Born for Love: Book/Blog on Empathy
February 15, 2010 10:29 AM   Subscribe

Born for Love: Book/Blog on Empathy
This is the place where self-promo is OK, right? My latest book, Born for Love: Why Empathy Is Essential--and Endangered, co written with leading child psychiatrist Bruce Perry, MD, PhD, (we also co-wrote The Boy Who Was Raised as a Dog) will be coming out in April. We've started a new blog on Psychology Today's website to discuss empathy, why it is so important in everything from psychological depression to the Great Recession and how the brain's reliance on social contact to cope with stress makes empathetic child-rearing critical.

We'd love ideas for topics of interest and any thoughts Mefiite's have about getting our book baby out there in this scary new world! We're on twitter @bornforlove -- we'd love any creative thoughts you have about generating additional interest in the book and the subject that you'd like to share. All help greatly appreciated!
posted by Maias (13 comments total) 1 user marked this as a favorite

Moms love to ask questions about their kids.

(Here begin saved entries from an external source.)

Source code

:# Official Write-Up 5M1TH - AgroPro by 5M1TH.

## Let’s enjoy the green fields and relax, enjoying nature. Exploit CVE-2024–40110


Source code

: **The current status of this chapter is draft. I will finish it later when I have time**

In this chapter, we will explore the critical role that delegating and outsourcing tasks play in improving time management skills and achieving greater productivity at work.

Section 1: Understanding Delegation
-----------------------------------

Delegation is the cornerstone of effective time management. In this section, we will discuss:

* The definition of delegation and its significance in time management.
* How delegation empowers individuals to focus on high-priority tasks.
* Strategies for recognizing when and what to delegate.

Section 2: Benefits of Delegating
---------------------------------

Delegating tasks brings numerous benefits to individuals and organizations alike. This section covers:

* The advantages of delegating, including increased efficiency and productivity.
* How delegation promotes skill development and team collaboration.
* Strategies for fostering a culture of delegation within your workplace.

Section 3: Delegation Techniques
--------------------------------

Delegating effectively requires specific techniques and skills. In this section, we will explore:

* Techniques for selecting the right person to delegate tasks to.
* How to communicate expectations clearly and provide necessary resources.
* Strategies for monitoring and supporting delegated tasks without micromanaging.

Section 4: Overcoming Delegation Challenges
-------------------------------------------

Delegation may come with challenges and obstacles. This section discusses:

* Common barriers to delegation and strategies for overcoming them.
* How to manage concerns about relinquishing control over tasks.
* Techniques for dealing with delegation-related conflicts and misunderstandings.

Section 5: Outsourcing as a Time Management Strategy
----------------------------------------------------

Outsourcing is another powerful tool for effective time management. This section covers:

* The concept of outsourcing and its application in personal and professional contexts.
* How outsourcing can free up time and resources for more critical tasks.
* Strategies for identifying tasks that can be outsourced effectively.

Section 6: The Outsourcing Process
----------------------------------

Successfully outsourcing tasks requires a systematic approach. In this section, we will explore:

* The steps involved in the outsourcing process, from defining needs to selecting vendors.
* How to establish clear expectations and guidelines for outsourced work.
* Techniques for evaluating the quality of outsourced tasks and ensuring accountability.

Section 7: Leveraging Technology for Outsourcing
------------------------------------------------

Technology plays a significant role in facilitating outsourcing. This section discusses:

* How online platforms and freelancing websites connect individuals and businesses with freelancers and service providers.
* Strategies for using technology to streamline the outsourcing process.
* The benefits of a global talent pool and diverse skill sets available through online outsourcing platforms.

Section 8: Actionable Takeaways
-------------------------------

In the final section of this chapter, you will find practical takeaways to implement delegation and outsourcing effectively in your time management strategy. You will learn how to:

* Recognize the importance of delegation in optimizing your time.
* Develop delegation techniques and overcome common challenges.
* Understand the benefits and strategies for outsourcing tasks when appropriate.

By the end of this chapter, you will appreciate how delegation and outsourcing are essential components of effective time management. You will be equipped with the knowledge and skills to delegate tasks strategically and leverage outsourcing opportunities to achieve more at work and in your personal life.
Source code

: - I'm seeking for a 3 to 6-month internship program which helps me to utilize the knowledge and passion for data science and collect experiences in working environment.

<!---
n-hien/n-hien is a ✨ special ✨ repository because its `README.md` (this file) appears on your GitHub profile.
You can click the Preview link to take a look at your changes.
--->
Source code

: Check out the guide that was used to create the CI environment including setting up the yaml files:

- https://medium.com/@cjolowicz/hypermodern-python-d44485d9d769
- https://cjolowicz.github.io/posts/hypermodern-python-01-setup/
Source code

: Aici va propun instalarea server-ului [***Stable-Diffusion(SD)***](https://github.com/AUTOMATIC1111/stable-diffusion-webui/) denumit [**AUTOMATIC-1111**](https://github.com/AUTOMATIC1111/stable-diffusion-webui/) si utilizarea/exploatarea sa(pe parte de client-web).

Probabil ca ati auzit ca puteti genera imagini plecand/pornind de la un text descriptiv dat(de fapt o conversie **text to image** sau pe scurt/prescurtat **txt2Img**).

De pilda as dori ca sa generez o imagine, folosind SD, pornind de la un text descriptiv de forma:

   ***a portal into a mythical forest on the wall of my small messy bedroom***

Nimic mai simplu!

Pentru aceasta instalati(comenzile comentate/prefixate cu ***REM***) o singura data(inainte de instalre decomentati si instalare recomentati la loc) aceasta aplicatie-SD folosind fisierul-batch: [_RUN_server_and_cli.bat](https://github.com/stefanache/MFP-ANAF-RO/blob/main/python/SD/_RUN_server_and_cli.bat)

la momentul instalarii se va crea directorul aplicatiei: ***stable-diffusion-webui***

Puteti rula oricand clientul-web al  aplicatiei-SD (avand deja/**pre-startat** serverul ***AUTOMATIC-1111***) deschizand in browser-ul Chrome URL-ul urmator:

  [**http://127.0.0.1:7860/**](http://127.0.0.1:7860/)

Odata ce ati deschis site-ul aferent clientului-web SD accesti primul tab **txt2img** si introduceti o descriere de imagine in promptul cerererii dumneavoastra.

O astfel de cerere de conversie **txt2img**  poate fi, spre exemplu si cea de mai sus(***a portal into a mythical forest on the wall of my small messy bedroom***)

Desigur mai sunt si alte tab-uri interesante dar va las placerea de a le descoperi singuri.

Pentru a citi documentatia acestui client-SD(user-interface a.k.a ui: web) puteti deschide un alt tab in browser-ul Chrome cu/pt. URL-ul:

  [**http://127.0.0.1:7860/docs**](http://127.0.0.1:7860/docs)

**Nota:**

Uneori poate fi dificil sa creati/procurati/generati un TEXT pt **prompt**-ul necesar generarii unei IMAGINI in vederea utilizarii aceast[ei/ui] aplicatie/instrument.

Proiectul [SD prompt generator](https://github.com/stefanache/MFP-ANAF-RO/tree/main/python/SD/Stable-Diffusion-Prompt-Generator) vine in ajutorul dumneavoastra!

Bullies are a popular subject. An advice column for parents might work out well for you.
posted by misha at 3:29 PM on February 15, 2010


Thanks Misha... bullying is definitely a topic we will write about and framing it for parents is a good idea.
posted by Maias at 6:33 PM on February 15, 2010


I'm elated to have discovered your blog / book and will be following closely. I've only recently discovered "empathy" used as a human characteristic, rather than a temporary emotion.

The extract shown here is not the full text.